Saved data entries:
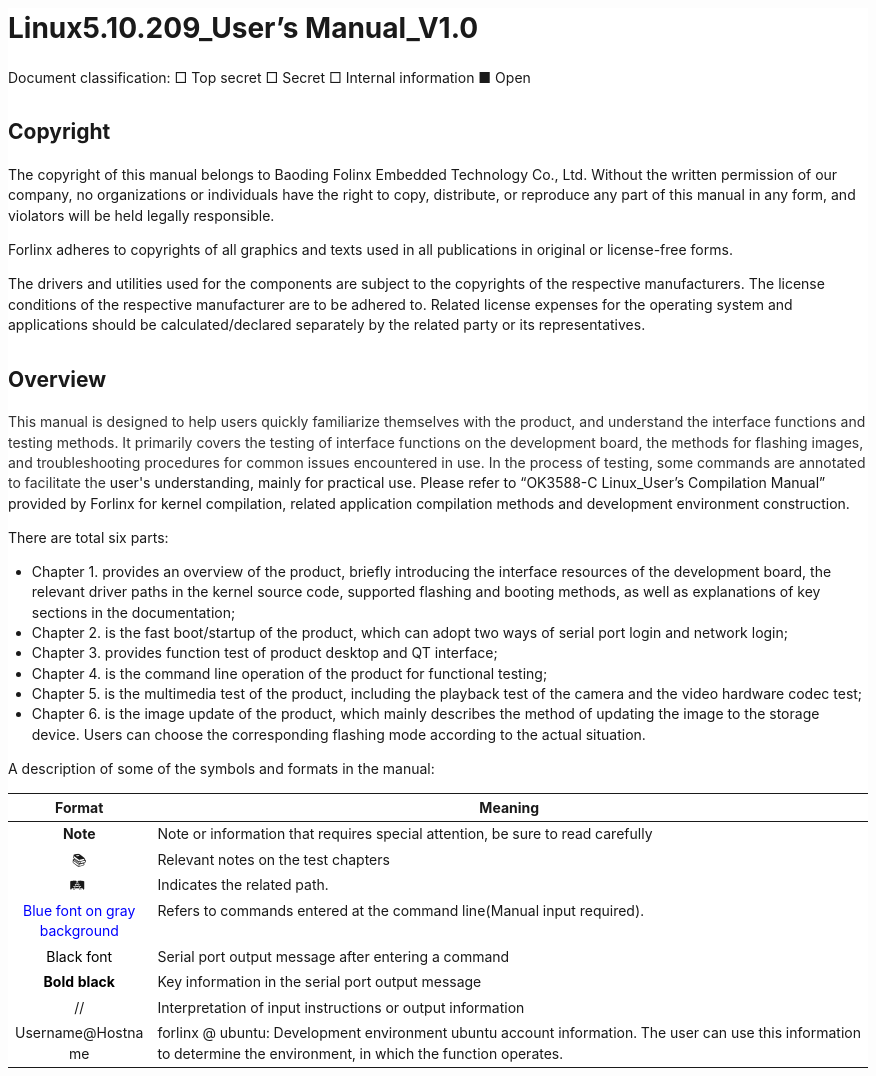 # Linux5.10.209_User’s Manual_V1.0

Document classification: □ Top secret □ Secret □ Internal information ■ Open

## Copyright

The copyright of this manual belongs to Baoding Folinx Embedded Technology Co., Ltd. Without the written permission of our company, no organizations or individuals have the right to copy, distribute, or reproduce any part of this manual in any form, and violators will be held legally responsible.

Forlinx adheres to copyrights of all graphics and texts used in all publications in original or license-free forms.

The drivers and utilities used for the components are subject to the copyrights of the respective manufacturers. The license conditions of the respective manufacturer are to be adhered to. Related license expenses for the operating system and applications should be calculated/declared separately by the related party or its representatives.

## Overview

<font style="color:#333333;">This manual is designed to help users quickly familiarize themselves with the product, and understand the interface functions and testing methods. It primarily covers the testing of interface functions on the development board, the methods for flashing images, and troubleshooting procedures for common issues encountered in use. In the process of testing, some commands are annotated to facilitate the </font>user's understanding, mainly for practical use. Please refer to “OK3588-C Linux\_User’s Compilation Manual” provided by Forlinx for kernel compilation, related application compilation methods and development environment construction.

There are total six parts:

+ Chapter 1. provides an overview of the product, briefly introducing the interface resources of the development board, the relevant driver paths in the kernel source code, supported flashing and booting methods, as well as explanations of key sections in the documentation;
+ Chapter 2. is the fast boot/startup of the product, which can adopt two ways of serial port login and network login;
+ Chapter 3. provides function test of product desktop and QT interface;
+ Chapter 4. is the command line operation of the product for functional testing;
+ Chapter 5. is the multimedia test of the product, including the playback test of the camera and the video hardware codec test;
+ Chapter 6. is the image update of the product, which mainly describes the method of updating the image to the storage device. Users can choose the corresponding flashing mode according to the actual situation.

A description of some of the symbols and formats in the manual:

| **Format**| **Meaning**|
|:----------:|----------|
| **Note** | Note or information that requires special attention, be sure to read carefully|
| 📚 | Relevant notes on the test chapters|
| ️🛤️ ️ | Indicates the related path.|
| <font style="color:blue;">Blue font on gray background</font>| Refers to commands entered at the command line(Manual input required).|
| <font style="color:black;">Black font</font>| Serial port output message after entering a command|
| **<font style="color:black;">Bold black</font>**| Key information in the serial port output message|
| //| Interpretation of input instructions or output information|
| Username@Hostname| forlinx @ ubuntu: Development environment ubuntu account information. The user can use this information to determine the environment, in which the function operates.|
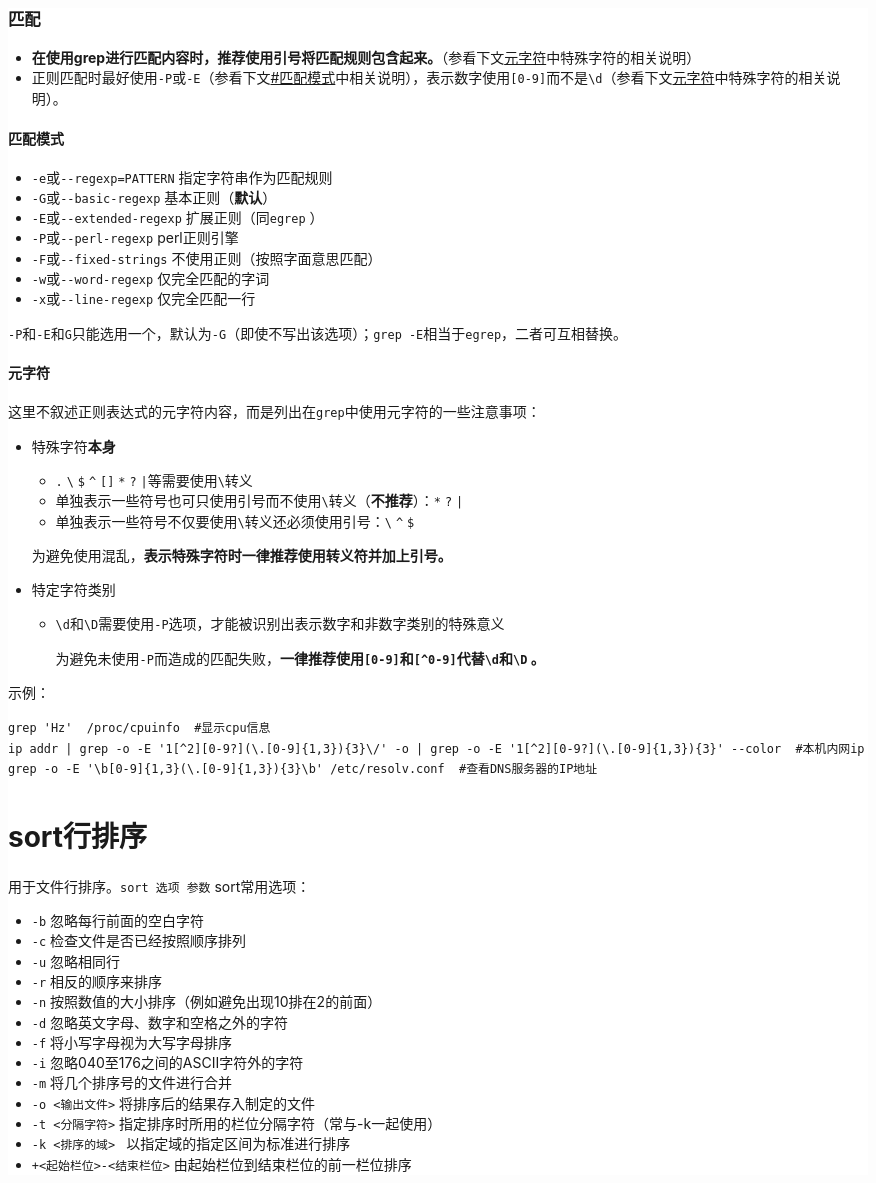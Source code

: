 ### 匹配

- **在使用grep进行匹配内容时，推荐使用引号将匹配规则包含起来。**（参看下文[元字符](#元字符)中特殊字符的相关说明）
- 正则匹配时最好使用`-P`或`-E`（参看下文[#匹配模式](匹配模式)中相关说明），表示数字使用`[0-9]`而不是`\d`（参看下文[元字符](#元字符)中特殊字符的相关说明）。

#### 匹配模式

- `-e`或`--regexp=PATTERN`  指定字符串作为匹配规则
- `-G`或`--basic-regexp`  基本正则（**默认**）
- `-E`或`--extended-regexp`  扩展正则（同`egrep` ）
- `-P`或`--perl-regexp`   perl正则引擎
- `-F`或`--fixed-strings`  不使用正则（按照字面意思匹配）
- `-w`或`--word-regexp`   仅完全匹配的字词
- `-x`或`--line-regexp`  仅完全匹配一行


`-P`和`-E`和`G`只能选用一个，默认为`-G`（即使不写出该选项）；`grep -E`相当于`egrep`，二者可互相替换。

#### 元字符

这里不叙述正则表达式的元字符内容，而是列出在`grep`中使用元字符的一些注意事项：

- 特殊字符**本身**

  - `.` `\` `$` `^` `[]` `*` `?` `|`等需要使用`\`转义 
  - 单独表示一些符号也可只使用引号而不使用`\`转义（**不推荐**）：`*` `?` `|`
  - 单独表示一些符号不仅要使用`\`转义还必须使用引号：`\` `^` `$`

  为避免使用混乱，**表示特殊字符时一律推荐使用转义符并加上引号。**

- 特定字符类别

  - `\d`和`\D`需要使用`-P`选项，才能被识别出表示数字和非数字类别的特殊意义

    为避免未使用`-P`而造成的匹配失败，**一律推荐使用`[0-9]`和`[^0-9]`代替`\d`和`\D` 。**


示例：

```shell
grep 'Hz'  /proc/cpuinfo  #显示cpu信息
ip addr | grep -o -E '1[^2][0-9?](\.[0-9]{1,3}){3}\/' -o | grep -o -E '1[^2][0-9?](\.[0-9]{1,3}){3}' --color  #本机内网ip
grep -o -E '\b[0-9]{1,3}(\.[0-9]{1,3}){3}\b' /etc/resolv.conf  #查看DNS服务器的IP地址
```

# sort行排序

用于文件行排序。`sort 选项 参数`   sort常用选项：

- `-b`  忽略每行前面的空白字符
- `-c`  检查文件是否已经按照顺序排列
- `-u`  忽略相同行
- `-r`  相反的顺序来排序
- `-n`  按照数值的大小排序（例如避免出现10排在2的前面）
- `-d`  忽略英文字母、数字和空格之外的字符
- `-f`  将小写字母视为大写字母排序
- `-i`  忽略040至176之间的ASCII字符外的字符
- `-m`  将几个排序号的文件进行合并
- `-o <输出文件>`  将排序后的结果存入制定的文件
- `-t <分隔字符>`  指定排序时所用的栏位分隔字符（常与-k一起使用）
- `-k <排序的域> `  以指定域的指定区间为标准进行排序
- `+<起始栏位>-<结束栏位>`  由起始栏位到结束栏位的前一栏位排序
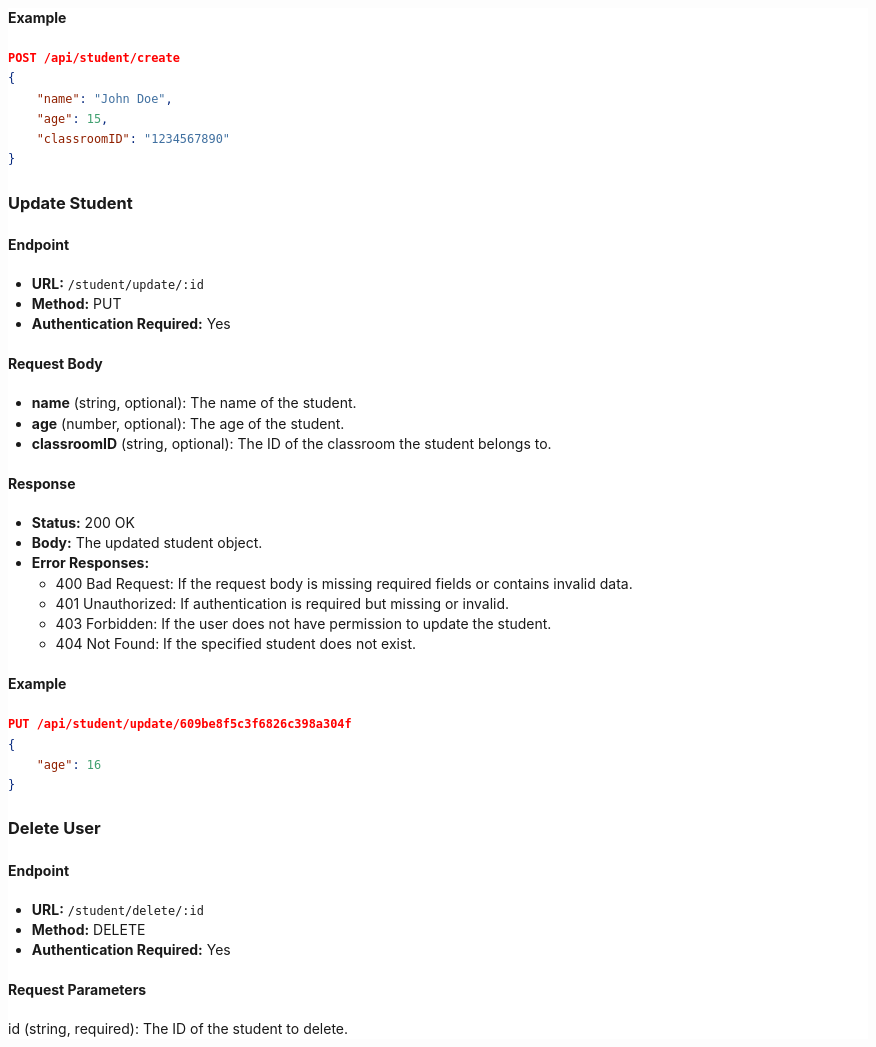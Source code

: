 #### Example

```json
POST /api/student/create
{
    "name": "John Doe",
    "age": 15,
    "classroomID": "1234567890"
}
```
### Update Student

#### Endpoint

- **URL:** `/student/update/:id`
- **Method:** PUT
- **Authentication Required:** Yes

#### Request Body

- **name** (string, optional): The name of the student.
- **age** (number, optional): The age of the student.
- **classroomID** (string, optional): The ID of the classroom the student belongs to.

#### Response

- **Status:** 200 OK
- **Body:** The updated student object.
- **Error Responses:**
  - 400 Bad Request: If the request body is missing required fields or contains invalid data.
  - 401 Unauthorized: If authentication is required but missing or invalid.
  - 403 Forbidden: If the user does not have permission to update the student.
  - 404 Not Found:  If the specified student does not exist.

#### Example

```json
PUT /api/student/update/609be8f5c3f6826c398a304f
{
    "age": 16
}

```

### Delete User

#### Endpoint

- **URL:** `/student/delete/:id`
- **Method:** DELETE
- **Authentication Required:** Yes

#### Request Parameters
id (string, required): The ID of the student to delete.
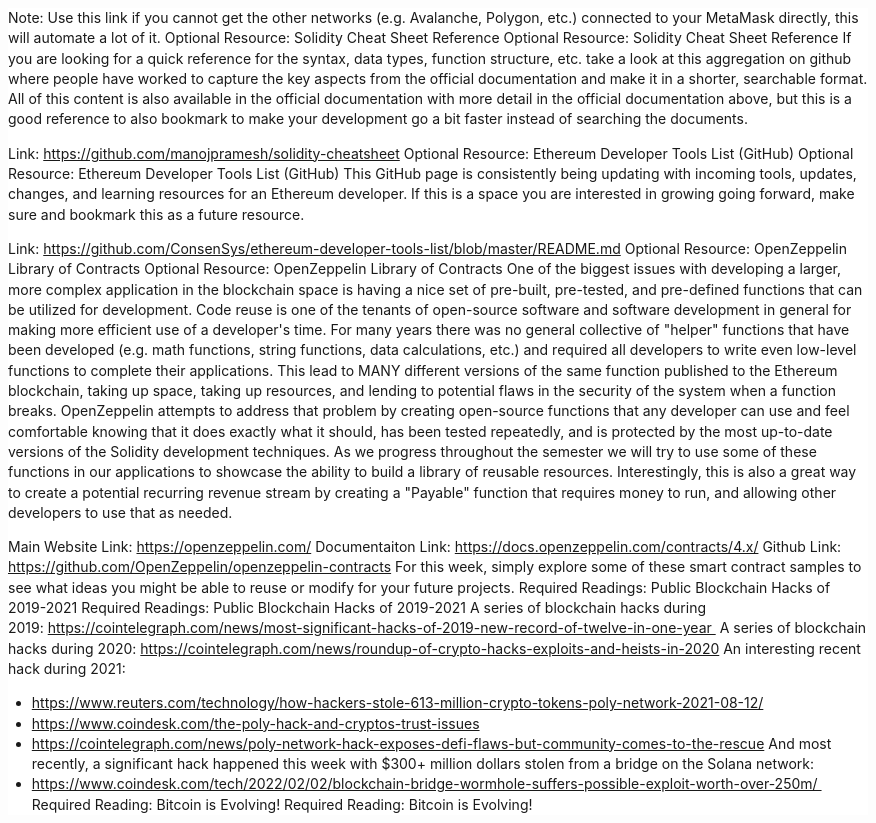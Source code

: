 Note: Use this link if you cannot get the other networks (e.g. Avalanche, Polygon, etc.) connected to your MetaMask directly, this will automate a lot of it.
Optional Resource: Solidity Cheat Sheet Reference
Optional Resource: Solidity Cheat Sheet Reference
If you are looking for a quick reference for the syntax, data types, function structure, etc. take a look at this aggregation on github where people have worked to capture the key aspects from the official documentation and make it in a shorter, searchable format. All of this content is also available in the official documentation with more detail in the official documentation above, but this is a good reference to also bookmark to make your development go a bit faster instead of searching the documents.

Link: https://github.com/manojpramesh/solidity-cheatsheet
Optional Resource: Ethereum Developer Tools List (GitHub)
Optional Resource: Ethereum Developer Tools List (GitHub)
This GitHub page is consistently being updating with incoming tools, updates, changes, and learning resources for an Ethereum developer. If this is a space you are interested in growing going forward, make sure and bookmark this as a future resource.

Link: https://github.com/ConsenSys/ethereum-developer-tools-list/blob/master/README.md
Optional Resource: OpenZeppelin Library of Contracts
Optional Resource: OpenZeppelin Library of Contracts
One of the biggest issues with developing a larger, more complex application in the blockchain space is having a nice set of pre-built, pre-tested, and pre-defined functions that can be utilized for development. Code reuse is one of the tenants of open-source software and software development in general for making more efficient use of a developer's time. For many years there was no general collective of "helper" functions that have been developed (e.g. math functions, string functions, data calculations, etc.) and required all developers to write even low-level functions to complete their applications. This lead to MANY different versions of the same function published to the Ethereum blockchain, taking up space, taking up resources, and lending to potential flaws in the security of the system when a function breaks. OpenZeppelin attempts to address that problem by creating open-source functions that any developer can use and feel comfortable knowing that it does exactly what it should, has been tested repeatedly, and is protected by the most up-to-date versions of the Solidity development techniques. As we progress throughout the semester we will try to use some of these functions in our applications to showcase the ability to build a library of reusable resources. Interestingly, this is also a great way to create a potential recurring revenue stream by creating a "Payable" function that requires money to run, and allowing other developers to use that as needed.

Main Website Link: https://openzeppelin.com/
Documentaiton Link: https://docs.openzeppelin.com/contracts/4.x/
Github Link: https://github.com/OpenZeppelin/openzeppelin-contracts
For this week, simply explore some of these smart contract samples to see what ideas you might be able to reuse or modify for your future projects.
Required Readings: Public Blockchain Hacks of 2019-2021
Required Readings: Public Blockchain Hacks of 2019-2021
A series of blockchain hacks during 2019: https://cointelegraph.com/news/most-significant-hacks-of-2019-new-record-of-twelve-in-one-year 
A series of blockchain hacks during 2020: https://cointelegraph.com/news/roundup-of-crypto-hacks-exploits-and-heists-in-2020
An interesting recent hack during 2021: 
* https://www.reuters.com/technology/how-hackers-stole-613-million-crypto-tokens-poly-network-2021-08-12/
* https://www.coindesk.com/the-poly-hack-and-cryptos-trust-issues
* https://cointelegraph.com/news/poly-network-hack-exposes-defi-flaws-but-community-comes-to-the-rescue
And most recently, a significant hack happened this week with $300+ million dollars stolen from a bridge on the Solana network:
* https://www.coindesk.com/tech/2022/02/02/blockchain-bridge-wormhole-suffers-possible-exploit-worth-over-250m/ 
Required Reading: Bitcoin is Evolving!
Required Reading: Bitcoin is Evolving!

**The task**
Take the records above and return, word for word, only the lines that fall from the line with "line(Manual input required).|" to the line with "or output information|", both of them included.

**Solution to this problem**
| <font style="color:blue;">Blue font on gray background</font>| Refers to commands entered at the command line(Manual input required).|
| <font style="color:black;">Black font</font>| Serial port output message after entering a command|
| **<font style="color:black;">Bold black</font>**| Key information in the serial port output message|
| //| Interpretation of input instructions or output information|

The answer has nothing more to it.